*** Opening of Source data ***

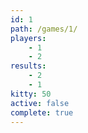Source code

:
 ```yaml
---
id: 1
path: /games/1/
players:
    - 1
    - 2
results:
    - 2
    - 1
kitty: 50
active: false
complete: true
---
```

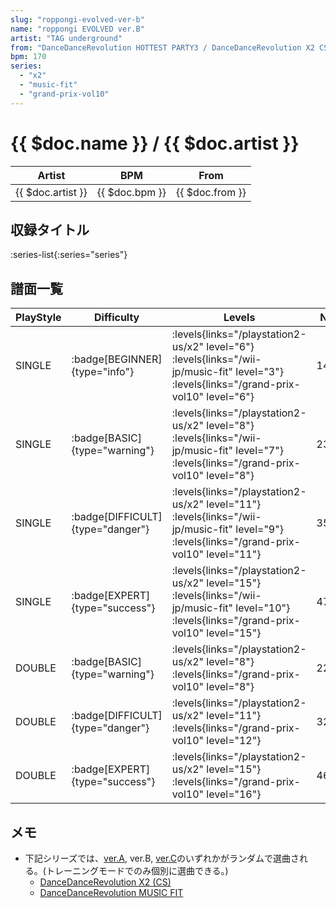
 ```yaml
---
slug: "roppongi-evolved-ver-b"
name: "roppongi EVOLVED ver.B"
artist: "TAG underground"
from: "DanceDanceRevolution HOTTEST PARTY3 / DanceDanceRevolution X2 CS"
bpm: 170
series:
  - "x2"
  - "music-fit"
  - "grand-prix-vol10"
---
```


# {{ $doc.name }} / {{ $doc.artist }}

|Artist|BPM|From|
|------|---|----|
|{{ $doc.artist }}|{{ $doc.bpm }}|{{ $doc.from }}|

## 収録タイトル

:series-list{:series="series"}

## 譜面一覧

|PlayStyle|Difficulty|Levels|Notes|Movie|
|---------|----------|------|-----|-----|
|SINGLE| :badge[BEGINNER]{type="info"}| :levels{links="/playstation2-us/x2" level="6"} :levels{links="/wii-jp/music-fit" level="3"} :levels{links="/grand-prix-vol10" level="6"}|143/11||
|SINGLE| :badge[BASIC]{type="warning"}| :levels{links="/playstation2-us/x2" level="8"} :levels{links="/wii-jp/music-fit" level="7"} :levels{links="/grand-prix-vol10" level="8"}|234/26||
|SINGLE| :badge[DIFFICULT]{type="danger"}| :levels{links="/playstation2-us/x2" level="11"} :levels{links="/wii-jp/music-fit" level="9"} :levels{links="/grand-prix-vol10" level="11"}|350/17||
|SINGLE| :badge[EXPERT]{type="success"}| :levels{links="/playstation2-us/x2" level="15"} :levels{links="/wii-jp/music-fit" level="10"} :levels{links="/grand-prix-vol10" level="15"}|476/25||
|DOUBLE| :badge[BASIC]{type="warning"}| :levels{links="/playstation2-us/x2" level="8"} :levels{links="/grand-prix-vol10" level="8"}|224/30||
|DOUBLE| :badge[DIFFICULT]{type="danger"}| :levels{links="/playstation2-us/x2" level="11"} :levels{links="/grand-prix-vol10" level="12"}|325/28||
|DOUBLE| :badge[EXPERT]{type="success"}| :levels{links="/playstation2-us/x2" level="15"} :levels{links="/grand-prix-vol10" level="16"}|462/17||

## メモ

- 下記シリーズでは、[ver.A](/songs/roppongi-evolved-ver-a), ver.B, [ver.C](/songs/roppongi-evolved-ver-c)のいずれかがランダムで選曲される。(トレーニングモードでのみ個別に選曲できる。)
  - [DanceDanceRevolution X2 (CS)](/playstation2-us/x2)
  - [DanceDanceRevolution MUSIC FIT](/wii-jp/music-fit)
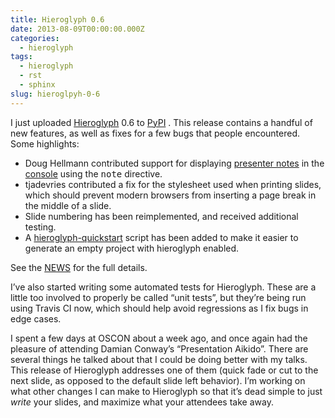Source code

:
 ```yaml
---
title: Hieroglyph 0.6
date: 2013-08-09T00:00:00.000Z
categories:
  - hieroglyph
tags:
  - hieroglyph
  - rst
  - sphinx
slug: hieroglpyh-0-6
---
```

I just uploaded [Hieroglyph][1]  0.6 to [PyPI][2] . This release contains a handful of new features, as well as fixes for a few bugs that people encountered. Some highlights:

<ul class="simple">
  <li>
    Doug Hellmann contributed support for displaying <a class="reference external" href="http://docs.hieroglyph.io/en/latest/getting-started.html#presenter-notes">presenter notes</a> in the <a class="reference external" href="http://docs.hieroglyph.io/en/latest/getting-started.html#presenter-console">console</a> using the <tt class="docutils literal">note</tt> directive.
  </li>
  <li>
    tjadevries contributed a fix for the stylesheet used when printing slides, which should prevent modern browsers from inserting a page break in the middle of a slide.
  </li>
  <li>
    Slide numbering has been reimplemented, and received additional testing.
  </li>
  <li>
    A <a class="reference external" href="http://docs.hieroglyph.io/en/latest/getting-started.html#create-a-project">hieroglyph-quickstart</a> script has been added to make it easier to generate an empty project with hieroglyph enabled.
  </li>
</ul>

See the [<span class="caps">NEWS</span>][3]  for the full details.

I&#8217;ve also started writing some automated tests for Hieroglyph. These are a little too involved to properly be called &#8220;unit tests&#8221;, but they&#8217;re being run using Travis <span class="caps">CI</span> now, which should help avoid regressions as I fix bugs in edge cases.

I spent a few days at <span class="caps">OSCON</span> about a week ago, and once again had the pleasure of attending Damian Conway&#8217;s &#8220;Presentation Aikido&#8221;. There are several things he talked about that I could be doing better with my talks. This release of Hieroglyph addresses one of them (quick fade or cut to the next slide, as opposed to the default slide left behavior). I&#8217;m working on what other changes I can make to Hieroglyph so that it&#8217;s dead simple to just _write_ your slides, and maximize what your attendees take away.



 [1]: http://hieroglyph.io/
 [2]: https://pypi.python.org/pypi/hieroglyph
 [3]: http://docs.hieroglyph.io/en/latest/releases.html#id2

*** Close of Source data ***

What is needed:
Supply only the count of lines above holding "using".

Problem solution:
2